Именно отсутствие значительных этнокультурных, антропологических, социальных, территориальных и других предпосылок для формирования единого собственно русского (великорусского) самосознания, отделяющегося от советского и противостоящего украинскому и белорусскому, и вселило, по всей вероятности, надежду в «демократическую» оппозицию, по крайней мере, в ее наиболее экстремистское и космополитически настроенное крыло, на возможность раздробления единого русского самосознания на региональные, скажем, московское, кубанское, поморское, волжское и тому подобные течения.

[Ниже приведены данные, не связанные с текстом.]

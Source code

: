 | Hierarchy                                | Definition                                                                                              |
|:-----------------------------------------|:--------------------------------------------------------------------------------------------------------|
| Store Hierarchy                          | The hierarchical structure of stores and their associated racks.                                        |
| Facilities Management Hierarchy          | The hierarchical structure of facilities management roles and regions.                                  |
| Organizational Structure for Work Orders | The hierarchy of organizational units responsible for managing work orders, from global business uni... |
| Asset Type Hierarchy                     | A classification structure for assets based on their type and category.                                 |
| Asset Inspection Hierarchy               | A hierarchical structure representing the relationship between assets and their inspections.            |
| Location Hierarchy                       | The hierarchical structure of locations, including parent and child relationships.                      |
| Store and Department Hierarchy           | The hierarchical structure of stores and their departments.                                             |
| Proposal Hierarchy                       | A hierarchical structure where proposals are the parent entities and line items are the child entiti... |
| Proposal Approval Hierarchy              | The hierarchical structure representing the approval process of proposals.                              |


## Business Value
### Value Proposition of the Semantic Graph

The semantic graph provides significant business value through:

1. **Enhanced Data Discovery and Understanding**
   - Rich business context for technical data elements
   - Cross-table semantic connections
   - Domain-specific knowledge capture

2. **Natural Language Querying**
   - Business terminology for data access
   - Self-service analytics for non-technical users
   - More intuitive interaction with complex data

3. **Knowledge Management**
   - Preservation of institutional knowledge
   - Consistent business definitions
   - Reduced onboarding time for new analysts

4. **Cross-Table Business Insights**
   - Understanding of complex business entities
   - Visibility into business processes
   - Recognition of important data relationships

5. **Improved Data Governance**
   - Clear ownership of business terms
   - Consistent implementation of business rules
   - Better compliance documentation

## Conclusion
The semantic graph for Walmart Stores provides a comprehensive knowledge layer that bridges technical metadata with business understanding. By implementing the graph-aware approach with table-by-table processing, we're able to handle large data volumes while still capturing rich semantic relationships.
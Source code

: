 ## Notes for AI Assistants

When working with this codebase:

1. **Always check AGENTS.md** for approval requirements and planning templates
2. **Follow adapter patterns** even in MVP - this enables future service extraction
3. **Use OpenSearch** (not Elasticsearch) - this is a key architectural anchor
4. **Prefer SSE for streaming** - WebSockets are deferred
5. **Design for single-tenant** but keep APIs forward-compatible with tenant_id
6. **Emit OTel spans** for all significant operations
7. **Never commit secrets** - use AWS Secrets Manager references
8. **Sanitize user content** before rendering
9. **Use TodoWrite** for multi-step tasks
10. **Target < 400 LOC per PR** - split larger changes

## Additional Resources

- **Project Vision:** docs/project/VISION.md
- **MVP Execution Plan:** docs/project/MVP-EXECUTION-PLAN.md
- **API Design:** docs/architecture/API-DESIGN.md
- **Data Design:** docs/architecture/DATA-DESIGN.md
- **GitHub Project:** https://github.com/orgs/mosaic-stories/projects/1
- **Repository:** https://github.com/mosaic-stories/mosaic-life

Несомненно, ставка в этих зловещих антигосударственных планах делается также на объективное наличие некоторой расчлененности русского национального самосознания перед революций, на присутствие в нем «губернского» уровня, на антропологическую специфику русского населения в различных регионах России, определяемую иным антропологическим типом этнического субстрата. К счастью, такого рода расчеты совершенно беспочвенны, построены на песке, ибо говорить о сколько-нибудь существенной региональной специфике русского населения не приходится после стольких перемещений и смешений русского населения различных регионов, вызванных гражданской войной, индустриализацией, коллективизацией, эвакуацией промышленности в годы войны, индустриализацией окраин после войны, разного рода миграциями населения в последние десятилетия, а также депортациями населения в годы репрессий. Надо сказать, что антагонизм местного и пришлого русского населения, который еще мог чувствоваться до войны или даже в 50-е годы, ныне совершенно исчез даже в деревнях, в том числе и в самых глухих северных районах, где русское население сильно различающихся антропологических типов и культурных привычек вступает в смешанные браки, ассимилируется друг с другом.